Hotel Mavens tells the intriuging stories of these pioneers and the hotels they built and operated:

  1. Lucius Boomer, one of the most famous hoteliers of his time, was Chairman of the Waldorf-Astoria Hotel Corporation. In a career of more than half a century, he owned and managed the Bellevue-Stratford Hotel in Philadelphia, the Lenox in Boston, the Willard in Washington, and the McAlpin, Claridge, Sherry-Netherland and the original as well as the current Waldorf-Astoria in New York.
  2. George C. Boldt who was the genius of the original Waldorf-Astoria. It was said of him that he made innkeeping a profession and, more than any man, was the creator of the modern American hotel.
  3. Oscar of the Waldorf was the superstar of his time and one of the stalwarts who managed both the original and the current Waldorf-Astoria. Among his many duties, Oscar commanded a staff of 1,000 persons besides conducting a school for waiters, the only one of its kind in the United States. In 1896, Oscar wrote one of the greatest cookbooks of its time: “The Cook Book by Oscar of the Waldorf.” It contains 907 pages and 3,455 recipes.

Sam Roberts, in the New York Times writes:

“Nostalgia for the city’s caravansaries will be kindled by Stanley Turkel’s Hotel Mavens: Lucius M. Boomer, George C. Boldt and Oscar of the Waldorf” (AuthorHouse).

The fact-filled book by Mr. Turkel, an industry consultant, explains, among other things, the history of the hyphen (recently excised) in the name of the Waldorf Astoria, which inspired a mid-block street and even a song.”

Built To Last: 100+ Year-Old Hotels East of the Mississippi

Each of the eighty-six hotels featured in this new book have unique and singular stories describing their creation, survival and revival. The book contains eighty-six antique postcard illustrations, foreword (by Joseph McInerney, President and CEO Emeritus of the American Hotel & Lodging Association), preface, introduction, bibliography and index. It has been accepted by the American Hotel & Lodging Educational Institute for promotion, distribution and sale.

Built To Last:  100+ Year-Old Hotels in New York

The thirty-two featured hotels have defied the passage of time for a variety of reasons, many explicable, some beyond explanation, all miraculous. The book contains 32 chapters, 35 illustrations, foreword (by Bjorn Hanson, Ph.D.), preface, introduction, bibliography and index. My research into the histories of these hotels turned up fascinating stories, great architects, entrepreneurial developers, unpredictable guests, famous movie stars, writers, musicians, politicians and even the story of an all-women’s hotel built in 1903. [Read the review]

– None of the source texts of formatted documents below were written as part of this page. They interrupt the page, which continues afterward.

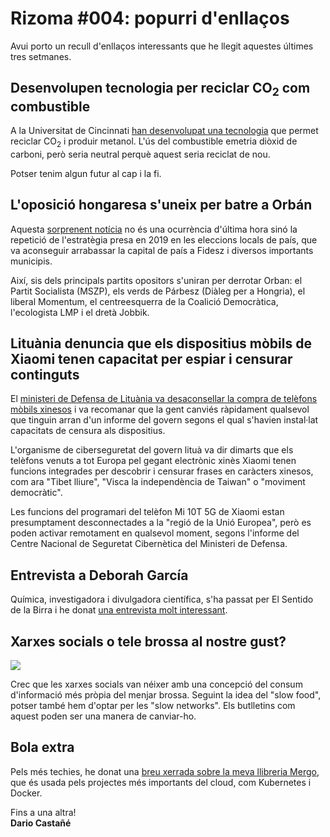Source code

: <!--
tags: [ "rizoma" ]
date_created: 2021-09-26T19:00:00+02:00
-->

# Rizoma #004: popurri d'enllaços

Avui porto un recull d'enllaços interessants que he llegit aquestes últimes tres setmanes.

## Desenvolupen tecnologia per reciclar CO<sub>2</sub> com combustible

A la Universitat de Cincinnati [han desenvolupat una tecnologia](https://www.uc.edu/news/articles/2021/09/uc-reactor-converts-carbon-dioxide-to-fuel-to-address-climate-change.html) que permet reciclar CO<sub>2</sub> i produir metanol. L'ús del combustible emetria diòxid de carboni, però seria neutral perquè aquest seria reciclat de nou.

Potser tenim algun futur al cap i la fi.

## L'oposició hongaresa s'uneix per batre a Orbán

Aquesta [sorprenent notícia](https://aldescubierto.org/2021/09/23/toda-la-oposicion-de-hungria-se-une-para-poner-fin-a-la-era-orban/) no és una ocurrència d'última hora sinó la repetició de l'estratègia presa en 2019 en les eleccions locals de país, que va aconseguir arrabassar la capital de país a Fidesz i diversos importants municipis.

Així, sis dels principals partits opositors s'uniran per derrotar Orban: el Partit Socialista (MSZP), els verds de Párbesz (Diàleg per a Hongria), el liberal Momentum, el centreesquerra de la Coalició Democràtica, l'ecologista LMP i el dretà Jobbik.

## Lituània denuncia que els dispositius mòbils de Xiaomi tenen capacitat per espiar i censurar continguts

El [ministeri de Defensa de Lituània va desaconsellar la compra de telèfons mòbils xinesos](https://www.politico.eu/article/lithuania-china-phones-cybersecurity-concerns/) i va recomanar que la gent canviés ràpidament qualsevol que tinguin arran d'un informe del govern segons el qual s'havien instal·lat capacitats de censura als dispositius.

L'organisme de ciberseguretat del govern lituà va dir dimarts que els telèfons venuts a tot Europa pel gegant electrònic xinès Xiaomi tenen funcions integrades per descobrir i censurar frases en caràcters xinesos, com ara "Tibet lliure", "Visca la independència de Taiwan" o "moviment democràtic".

Les funcions del programari del telèfon Mi 10T 5G de Xiaomi estan presumptament desconnectades a la "regió de la Unió Europea", però es poden activar remotament en qualsevol moment, segons l'informe del Centre Nacional de Seguretat Cibernètica del Ministeri de Defensa.

## Entrevista a Deborah García

Química, investigadora i divulgadora científica, s'ha passat per El Sentido de la Birra i he donat [una entrevista molt interessant](https://www.youtube.com/watch?v=-tUm-EU-n24&feature=youtu.be).

## Xarxes socials o tele brossa al nostre gust?

![](https://i.imgur.com/qa4PwXY.png)

Crec que les xarxes socials van néixer amb una concepció del consum d'informació més pròpia del menjar brossa. Seguint la idea del "slow food", potser també hem d'optar per les "slow networks". Els butlletins com aquest poden ser una manera de canviar-ho.

## Bola extra

Pels més techies, he donat una [breu xerrada sobre la meva llibreria Mergo](https://www.youtube.com/watch?v=kx1ycW4YGqQ), que és usada pels projectes més importants del cloud, com Kubernetes i Docker.

Fins a una altra!  
**Dario Castañé**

Great American Hoteliers: Pioneers of the Hotel Industry

During the thirty years prior to the Civil War, Americans built hotels larger and more ostentatious than any in the rest of the world. These hotels were inextricably intertwined with American culture and customs but were accessible to average citizens. As Jefferson Williamson wrote in “The American Hotel” ( Knopf 1930), hotels were perhaps “the most distinctively American of all our institutions for they were nourished and brought to flower solely in American soil and borrowed practically nothing from abroad”. Development of hotels was stimulated by the confluence of travel, tourism and transportation. In 1869, the transcontinental railroad engendered hotels by Henry Flagler, Fred Harvey, George Pullman and Henry Plant. The Lincoln Highway and the Interstate Highway System triggered hotel development by Carl Fisher, Ellsworth Statler, Kemmons Wilson and Howard Johnson. The airplane stimulated Juan Trippe, John Bowman, Conrad Hilton, Ernest Henderson, A.M. Sonnabend and John Hammons.. My research into the lives of these great hoteliers reveals that none of them grew up in the hospitality business but became successful through their intense on-the- job experiences. My investigation has uncovered remarkable and startling true stories about these pioneers, some of whom are well-known and others who are lost in the dustbin of history.